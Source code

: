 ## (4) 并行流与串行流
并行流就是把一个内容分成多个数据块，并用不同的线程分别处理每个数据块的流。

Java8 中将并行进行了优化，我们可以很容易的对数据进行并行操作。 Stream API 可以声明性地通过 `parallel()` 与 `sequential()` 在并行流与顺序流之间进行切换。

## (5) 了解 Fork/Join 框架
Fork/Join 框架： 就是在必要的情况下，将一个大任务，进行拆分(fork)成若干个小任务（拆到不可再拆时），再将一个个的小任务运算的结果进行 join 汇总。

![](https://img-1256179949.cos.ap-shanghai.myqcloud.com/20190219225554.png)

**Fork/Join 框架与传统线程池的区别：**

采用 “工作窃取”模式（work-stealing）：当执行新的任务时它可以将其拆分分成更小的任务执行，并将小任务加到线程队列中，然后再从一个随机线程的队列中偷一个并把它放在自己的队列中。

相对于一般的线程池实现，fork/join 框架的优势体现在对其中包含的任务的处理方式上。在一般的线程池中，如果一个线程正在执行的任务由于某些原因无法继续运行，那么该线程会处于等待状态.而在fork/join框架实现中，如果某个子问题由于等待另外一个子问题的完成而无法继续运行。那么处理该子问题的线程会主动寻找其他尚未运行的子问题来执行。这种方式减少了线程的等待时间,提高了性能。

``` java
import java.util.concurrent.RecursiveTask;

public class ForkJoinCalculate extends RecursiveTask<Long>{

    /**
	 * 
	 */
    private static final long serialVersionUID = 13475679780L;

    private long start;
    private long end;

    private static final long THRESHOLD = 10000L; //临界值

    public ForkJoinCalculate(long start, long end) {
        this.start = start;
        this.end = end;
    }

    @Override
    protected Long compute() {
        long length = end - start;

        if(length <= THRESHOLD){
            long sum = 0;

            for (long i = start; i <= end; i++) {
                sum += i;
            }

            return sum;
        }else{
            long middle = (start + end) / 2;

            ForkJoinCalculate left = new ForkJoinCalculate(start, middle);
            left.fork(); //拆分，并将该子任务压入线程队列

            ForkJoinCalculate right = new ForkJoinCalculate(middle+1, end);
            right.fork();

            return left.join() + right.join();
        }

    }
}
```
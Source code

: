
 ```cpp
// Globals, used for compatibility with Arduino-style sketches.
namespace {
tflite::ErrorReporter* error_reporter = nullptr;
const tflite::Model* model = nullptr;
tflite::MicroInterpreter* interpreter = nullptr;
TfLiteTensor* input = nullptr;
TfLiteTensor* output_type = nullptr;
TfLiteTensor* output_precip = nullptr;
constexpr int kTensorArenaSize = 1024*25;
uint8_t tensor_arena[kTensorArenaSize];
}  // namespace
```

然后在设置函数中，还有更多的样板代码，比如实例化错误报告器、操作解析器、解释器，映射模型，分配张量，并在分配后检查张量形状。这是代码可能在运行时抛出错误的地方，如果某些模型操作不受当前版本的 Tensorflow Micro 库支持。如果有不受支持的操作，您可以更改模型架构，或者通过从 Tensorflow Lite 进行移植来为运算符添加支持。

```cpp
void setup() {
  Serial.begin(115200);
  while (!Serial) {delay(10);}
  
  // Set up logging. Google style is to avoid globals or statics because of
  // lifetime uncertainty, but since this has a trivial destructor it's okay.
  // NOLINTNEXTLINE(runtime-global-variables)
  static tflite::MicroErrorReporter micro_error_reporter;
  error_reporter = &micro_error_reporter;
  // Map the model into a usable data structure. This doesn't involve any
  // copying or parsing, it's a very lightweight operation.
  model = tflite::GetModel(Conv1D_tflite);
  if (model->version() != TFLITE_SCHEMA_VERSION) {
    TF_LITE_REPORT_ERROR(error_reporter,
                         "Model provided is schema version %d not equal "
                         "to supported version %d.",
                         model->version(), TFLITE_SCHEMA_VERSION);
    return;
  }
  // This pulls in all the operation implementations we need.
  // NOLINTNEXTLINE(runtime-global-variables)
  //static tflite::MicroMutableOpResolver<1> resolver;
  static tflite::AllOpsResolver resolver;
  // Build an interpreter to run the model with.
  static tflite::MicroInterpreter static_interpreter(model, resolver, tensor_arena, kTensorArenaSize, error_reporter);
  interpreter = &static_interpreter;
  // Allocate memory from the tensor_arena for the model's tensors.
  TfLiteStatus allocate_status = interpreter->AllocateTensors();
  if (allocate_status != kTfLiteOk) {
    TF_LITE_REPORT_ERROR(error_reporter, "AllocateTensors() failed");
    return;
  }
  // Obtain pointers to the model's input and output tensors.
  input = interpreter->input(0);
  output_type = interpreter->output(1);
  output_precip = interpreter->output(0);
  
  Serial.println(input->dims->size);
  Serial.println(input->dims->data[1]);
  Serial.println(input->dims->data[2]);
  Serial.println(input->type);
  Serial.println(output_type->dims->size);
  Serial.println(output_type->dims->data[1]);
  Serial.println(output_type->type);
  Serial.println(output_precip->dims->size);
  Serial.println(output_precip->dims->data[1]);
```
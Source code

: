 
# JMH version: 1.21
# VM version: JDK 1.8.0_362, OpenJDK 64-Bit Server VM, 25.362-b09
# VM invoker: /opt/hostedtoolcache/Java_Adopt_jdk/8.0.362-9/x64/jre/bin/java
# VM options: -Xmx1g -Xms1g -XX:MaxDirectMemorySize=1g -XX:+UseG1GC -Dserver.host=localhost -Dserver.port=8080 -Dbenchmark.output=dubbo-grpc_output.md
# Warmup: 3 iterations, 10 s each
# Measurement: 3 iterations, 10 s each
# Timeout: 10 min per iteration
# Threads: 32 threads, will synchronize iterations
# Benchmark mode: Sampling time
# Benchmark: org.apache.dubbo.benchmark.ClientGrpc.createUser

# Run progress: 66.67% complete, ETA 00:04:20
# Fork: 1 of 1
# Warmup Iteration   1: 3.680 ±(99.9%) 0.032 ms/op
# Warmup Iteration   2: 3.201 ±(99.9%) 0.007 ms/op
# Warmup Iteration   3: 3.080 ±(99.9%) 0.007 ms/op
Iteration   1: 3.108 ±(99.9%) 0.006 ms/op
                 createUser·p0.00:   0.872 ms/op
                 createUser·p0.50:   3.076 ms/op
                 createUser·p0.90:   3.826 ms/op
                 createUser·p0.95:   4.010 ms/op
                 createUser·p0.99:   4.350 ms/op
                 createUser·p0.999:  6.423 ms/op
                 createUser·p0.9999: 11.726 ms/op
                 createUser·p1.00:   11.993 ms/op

*-*-*

Assigned task: What is needed is an exact copy of every entry.

Solution to this task:
Source code

: ## (4) 并行流与串行流
并行流就是把一个内容分成多个数据块，并用不同的线程分别处理每个数据块的流。

Java8 中将并行进行了优化，我们可以很容易的对数据进行并行操作。 Stream API 可以声明性地通过 `parallel()` 与 `sequential()` 在并行流与顺序流之间进行切换。

## (5) 了解 Fork/Join 框架
Fork/Join 框架： 就是在必要的情况下，将一个大任务，进行拆分(fork)成若干个小任务（拆到不可再拆时），再将一个个的小任务运算的结果进行 join 汇总。

![](https://img-1256179949.cos.ap-shanghai.myqcloud.com/20190219225554.png)

**Fork/Join 框架与传统线程池的区别：**

采用 “工作窃取”模式（work-stealing）：当执行新的任务时它可以将其拆分分成更小的任务执行，并将小任务加到线程队列中，然后再从一个随机线程的队列中偷一个并把它放在自己的队列中。

相对于一般的线程池实现，fork/join 框架的优势体现在对其中包含的任务的处理方式上。在一般的线程池中，如果一个线程正在执行的任务由于某些原因无法继续运行，那么该线程会处于等待状态.而在fork/join框架实现中，如果某个子问题由于等待另外一个子问题的完成而无法继续运行。那么处理该子问题的线程会主动寻找其他尚未运行的子问题来执行。这种方式减少了线程的等待时间,提高了性能。

``` java
import java.util.concurrent.RecursiveTask;

public class ForkJoinCalculate extends RecursiveTask<Long>{

    /**
	 * 
	 */
    private static final long serialVersionUID = 13475679780L;

    private long start;
    private long end;

    private static final long THRESHOLD = 10000L; //临界值

    public ForkJoinCalculate(long start, long end) {
        this.start = start;
        this.end = end;
    }

    @Override
    protected Long compute() {
        long length = end - start;

        if(length <= THRESHOLD){
            long sum = 0;

            for (long i = start; i <= end; i++) {
                sum += i;
            }

            return sum;
        }else{
            long middle = (start + end) / 2;

            ForkJoinCalculate left = new ForkJoinCalculate(start, middle);
            left.fork(); //拆分，并将该子任务压入线程队列

            ForkJoinCalculate right = new ForkJoinCalculate(middle+1, end);
            right.fork();

            return left.join() + right.join();
        }

    }
}
```
Source code

:
 ```cpp
// Globals, used for compatibility with Arduino-style sketches.
namespace {
tflite::ErrorReporter* error_reporter = nullptr;
const tflite::Model* model = nullptr;
tflite::MicroInterpreter* interpreter = nullptr;
TfLiteTensor* input = nullptr;
TfLiteTensor* output_type = nullptr;
TfLiteTensor* output_precip = nullptr;
constexpr int kTensorArenaSize = 1024*25;
uint8_t tensor_arena[kTensorArenaSize];
}  // namespace
```

然后在设置函数中，还有更多的样板代码，比如实例化错误报告器、操作解析器、解释器，映射模型，分配张量，并在分配后检查张量形状。这是代码可能在运行时抛出错误的地方，如果某些模型操作不受当前版本的 Tensorflow Micro 库支持。如果有不受支持的操作，您可以更改模型架构，或者通过从 Tensorflow Lite 进行移植来为运算符添加支持。

```cpp
void setup() {
  Serial.begin(115200);
  while (!Serial) {delay(10);}
  
  // Set up logging. Google style is to avoid globals or statics because of
  // lifetime uncertainty, but since this has a trivial destructor it's okay.
  // NOLINTNEXTLINE(runtime-global-variables)
  static tflite::MicroErrorReporter micro_error_reporter;
  error_reporter = &micro_error_reporter;
  // Map the model into a usable data structure. This doesn't involve any
  // copying or parsing, it's a very lightweight operation.
  model = tflite::GetModel(Conv1D_tflite);
  if (model->version() != TFLITE_SCHEMA_VERSION) {
    TF_LITE_REPORT_ERROR(error_reporter,
                         "Model provided is schema version %d not equal "
                         "to supported version %d.",
                         model->version(), TFLITE_SCHEMA_VERSION);
    return;
  }
  // This pulls in all the operation implementations we need.
  // NOLINTNEXTLINE(runtime-global-variables)
  //static tflite::MicroMutableOpResolver<1> resolver;
  static tflite::AllOpsResolver resolver;
  // Build an interpreter to run the model with.
  static tflite::MicroInterpreter static_interpreter(model, resolver, tensor_arena, kTensorArenaSize, error_reporter);
  interpreter = &static_interpreter;
  // Allocate memory from the tensor_arena for the model's tensors.
  TfLiteStatus allocate_status = interpreter->AllocateTensors();
  if (allocate_status != kTfLiteOk) {
    TF_LITE_REPORT_ERROR(error_reporter, "AllocateTensors() failed");
    return;
  }
  // Obtain pointers to the model's input and output tensors.
  input = interpreter->input(0);
  output_type = interpreter->output(1);
  output_precip = interpreter->output(0);
  
  Serial.println(input->dims->size);
  Serial.println(input->dims->data[1]);
  Serial.println(input->dims->data[2]);
  Serial.println(input->type);
  Serial.println(output_type->dims->size);
  Serial.println(output_type->dims->data[1]);
  Serial.println(output_type->type);
  Serial.println(output_precip->dims->size);
  Serial.println(output_precip->dims->data[1]);
```
Source code

: 
# JMH version: 1.21
# VM version: JDK 1.8.0_362, OpenJDK 64-Bit Server VM, 25.362-b09
# VM invoker: /opt/hostedtoolcache/Java_Adopt_jdk/8.0.362-9/x64/jre/bin/java
# VM options: -Xmx1g -Xms1g -XX:MaxDirectMemorySize=1g -XX:+UseG1GC -Dserver.host=localhost -Dserver.port=8080 -Dbenchmark.output=dubbo-grpc_output.md
# Warmup: 3 iterations, 10 s each
# Measurement: 3 iterations, 10 s each
# Timeout: 10 min per iteration
# Threads: 32 threads, will synchronize iterations
# Benchmark mode: Sampling time
# Benchmark: org.apache.dubbo.benchmark.ClientGrpc.createUser

# Run progress: 66.67% complete, ETA 00:04:20
# Fork: 1 of 1
# Warmup Iteration   1: 3.680 ±(99.9%) 0.032 ms/op
# Warmup Iteration   2: 3.201 ±(99.9%) 0.007 ms/op
# Warmup Iteration   3: 3.080 ±(99.9%) 0.007 ms/op
Iteration   1: 3.108 ±(99.9%) 0.006 ms/op
                 createUser·p0.00:   0.872 ms/op
                 createUser·p0.50:   3.076 ms/op
                 createUser·p0.90:   3.826 ms/op
                 createUser·p0.95:   4.010 ms/op
                 createUser·p0.99:   4.350 ms/op
                 createUser·p0.999:  6.423 ms/op
                 createUser·p0.9999: 11.726 ms/op
                 createUser·p1.00:   11.993 ms/op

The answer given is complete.